Besides the impact of the pandemic on the domestic economic activity in Kazakhstan, the country was also highly affected by the global economy’s halt in 2020, since the price of oil – the country’s main export commodity – dropped. In 2020, GDP contracted by 2.8% from January to September, while in the same period in 2019 GDP increased by 4.1%. In case of an improved global economic outlook with higher demand for exports and growth of domestic economic activities, the economy of Kazakhstan is expected to grow by 2.5% in 2021.


As of April 2021, there is no moratorium for borrowers in Kenya.

As the rate of positive tests grew from 2% to 22% in Q1 2021, Kenya imposed a new lockdown to fight the spread of the COVID-19 infections. The country’s capital Nairobi accounts for 60% of all cases. The new lockdown introduces restrictions to social gatherings, limits to businesses, a ban on on-site studies, and similar measures. The IMF has approved a three-year, $2.34 billion financing arrangement, to help the weak economy fight the impacts of the pandemic, while already being debt vulnerable.
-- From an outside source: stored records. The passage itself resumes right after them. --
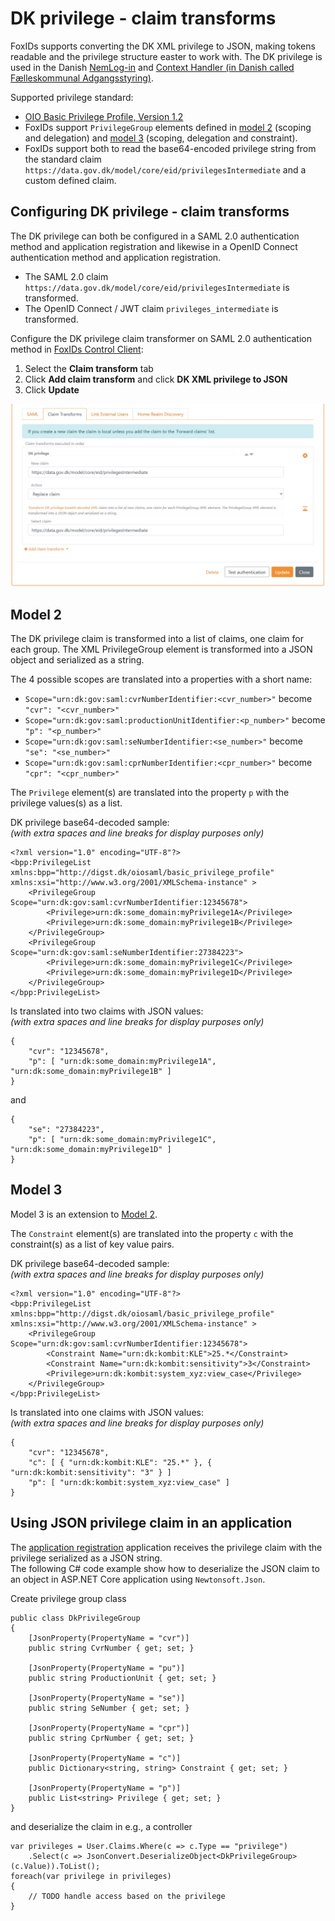 ﻿# DK privilege - claim transforms

FoxIDs supports converting the DK XML privilege to JSON, making tokens readable and the privilege structure easter to work with. 
The DK privilege is used in the Danish [NemLog-in](auth-method-howto-saml-2.0-nemlogin.md) and [Context Handler (in Danish called Fælleskommunal Adgangsstyring)](howto-saml-2.0-context-Handler.md).

Supported privilege standard: 

- [OIO Basic Privilege Profile, Version 1.2](https://digst.dk/media/20999/oiosaml-basic-privilege-profile-1_2.pdf)
- FoxIDs support `PrivilegeGroup` elements defined in [model 2](#model-2) (scoping and delegation) and [model 3](#model-3) (scoping, delegation and constraint).
- FoxIDs support both to read the base64-encoded privilege string from the standard claim `https://data.gov.dk/model/core/eid/privilegesIntermediate` and a custom defined claim.

## Configuring DK privilege - claim transforms
The DK privilege can both be configured in a SAML 2.0 authentication method and application registration and likewise in a OpenID Connect authentication method and application registration.

- The SAML 2.0 claim `https://data.gov.dk/model/core/eid/privilegesIntermediate` is transformed.
- The OpenID Connect / JWT claim `privileges_intermediate` is transformed.

Configure the DK privilege claim transformer on SAML 2.0 authentication method in [FoxIDs Control Client](control.md#foxids-control-client):

1. Select the **Claim transform** tab
2. Click **Add claim transform** and click **DK XML privilege to JSON**
3. Click **Update**

![Context Handler SAML 2.0 authentication method privilege claim transformation](images/howto-saml-privilege-claim-tf.png)

## Model 2
The DK privilege claim is transformed into a list of claims, one claim for each group. The XML PrivilegeGroup element is transformed into a JSON object and serialized as a string.

The 4 possible scopes are translated into a properties with a short name:
- `Scope="urn:dk:gov:saml:cvrNumberIdentifier:<cvr_number>"` become `"cvr": "<cvr_number>"`
- `Scope="urn:dk:gov:saml:productionUnitIdentifier:<p_number>"` become `"p": "<p_number>"`
- `Scope="urn:dk:gov:saml:seNumberIdentifier:<se_number>"` become `"se": "<se_number>"`
- `Scope="urn:dk:gov:saml:cprNumberIdentifier:<cpr_number>"` become `"cpr": "<cpr_number>"`

The `Privilege` element(s) are translated into the property `p` with the privilege values(s) as a list.

DK privilege base64-decoded sample:  
*(with extra spaces and line breaks for display purposes only)*

    <?xml version="1.0" encoding="UTF-8"?>
    <bpp:PrivilegeList xmlns:bpp="http://digst.dk/oiosaml/basic_privilege_profile" xmlns:xsi="http://www.w3.org/2001/XMLSchema-instance" >
        <PrivilegeGroup Scope="urn:dk:gov:saml:cvrNumberIdentifier:12345678">
            <Privilege>urn:dk:some_domain:myPrivilege1A</Privilege>
            <Privilege>urn:dk:some_domain:myPrivilege1B</Privilege>
        </PrivilegeGroup>
        <PrivilegeGroup Scope="urn:dk:gov:saml:seNumberIdentifier:27384223">
            <Privilege>urn:dk:some_domain:myPrivilege1C</Privilege>
            <Privilege>urn:dk:some_domain:myPrivilege1D</Privilege>
        </PrivilegeGroup>
    </bpp:PrivilegeList>

Is translated into two claims with JSON values:  
*(with extra spaces and line breaks for display purposes only)*

    {
        "cvr": "12345678",
        "p": [ "urn:dk:some_domain:myPrivilege1A", "urn:dk:some_domain:myPrivilege1B" ]
    }

and

    {
        "se": "27384223",
        "p": [ "urn:dk:some_domain:myPrivilege1C", "urn:dk:some_domain:myPrivilege1D" ]
    }


## Model 3
Model 3 is an extension to [Model 2](#model-2).

The `Constraint` element(s) are translated into the property `c` with the constraint(s) as a list of key value pairs.

DK privilege base64-decoded sample:  
*(with extra spaces and line breaks for display purposes only)*

    <?xml version="1.0" encoding="UTF-8"?>
    <bpp:PrivilegeList xmlns:bpp="http://digst.dk/oiosaml/basic_privilege_profile" xmlns:xsi="http://www.w3.org/2001/XMLSchema-instance" >
        <PrivilegeGroup Scope="urn:dk:gov:saml:cvrNumberIdentifier:12345678">
            <Constraint Name="urn:dk:kombit:KLE">25.*</Constraint>
            <Constraint Name="urn:dk:kombit:sensitivity">3</Constraint>
            <Privilege>urn:dk:kombit:system_xyz:view_case</Privilege>
        </PrivilegeGroup>
    </bpp:PrivilegeList>

Is translated into one claims with JSON values:  
*(with extra spaces and line breaks for display purposes only)*

    {
        "cvr": "12345678",
        "c": [ { "urn:dk:kombit:KLE": "25.*" }, { "urn:dk:kombit:sensitivity": "3" } ]
        "p": [ "urn:dk:kombit:system_xyz:view_case" ]
    }

## Using JSON privilege claim in an application
The [application registration](connections.md#application-registration) application receives the privilege claim with the privilege serialized as a JSON string.  
The following C# code example show how to deserialize the JSON claim to an object in ASP.NET Core application using `Newtonsoft.Json`.

Create privilege group class

    public class DkPrivilegeGroup
    {
        [JsonProperty(PropertyName = "cvr")]
        public string CvrNumber { get; set; }

        [JsonProperty(PropertyName = "pu")]
        public string ProductionUnit { get; set; }

        [JsonProperty(PropertyName = "se")]
        public string SeNumber { get; set; }

        [JsonProperty(PropertyName = "cpr")]
        public string CprNumber { get; set; }

        [JsonProperty(PropertyName = "c")]
        public Dictionary<string, string> Constraint { get; set; }

        [JsonProperty(PropertyName = "p")]
        public List<string> Privilege { get; set; }
    }

and deserialize the claim in e.g., a controller

    var privileges = User.Claims.Where(c => c.Type == "privilege")
        .Select(c => JsonConvert.DeserializeObject<DkPrivilegeGroup>(c.Value)).ToList();
    foreach(var privilege in privileges)
    {
        // TODO handle access based on the privilege
    }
As of April 2021, there is no imposed moratorium for borrowers in Kosovo, but the country’s central bank allows extensions for individual cases, starting from September 2020 and until September 2021.

A countrywide curfew is imposed from 22:00 until 05:00. School classes are held online until 18 April, gyms and sports facilities are closed, food services are open for takeaway and delivery. All gatherings of more than 10 people are prohibited in Kosovo.

The economy has contracted by 7.2% in 2020, while estimated growth in 2021 is projected at 4.5%.


As of April 2021, there is no moratorium for borrowers in Latvia.

The Latvian government has introduced several support measures for businesses and individuals related to taxes, income compensations, rent exemptions and support for entrepreneurs, allowance for individuals, one-off benefits for pensioners and families with children. The state of emergency lasted for three months. Now, non-essential businesses are slowly opening, restaurants can serve takeaway orders, while remote work is strongly encouraged by the state, and traveling is not recommended. Except for professionals, indoor sports activities are prohibited.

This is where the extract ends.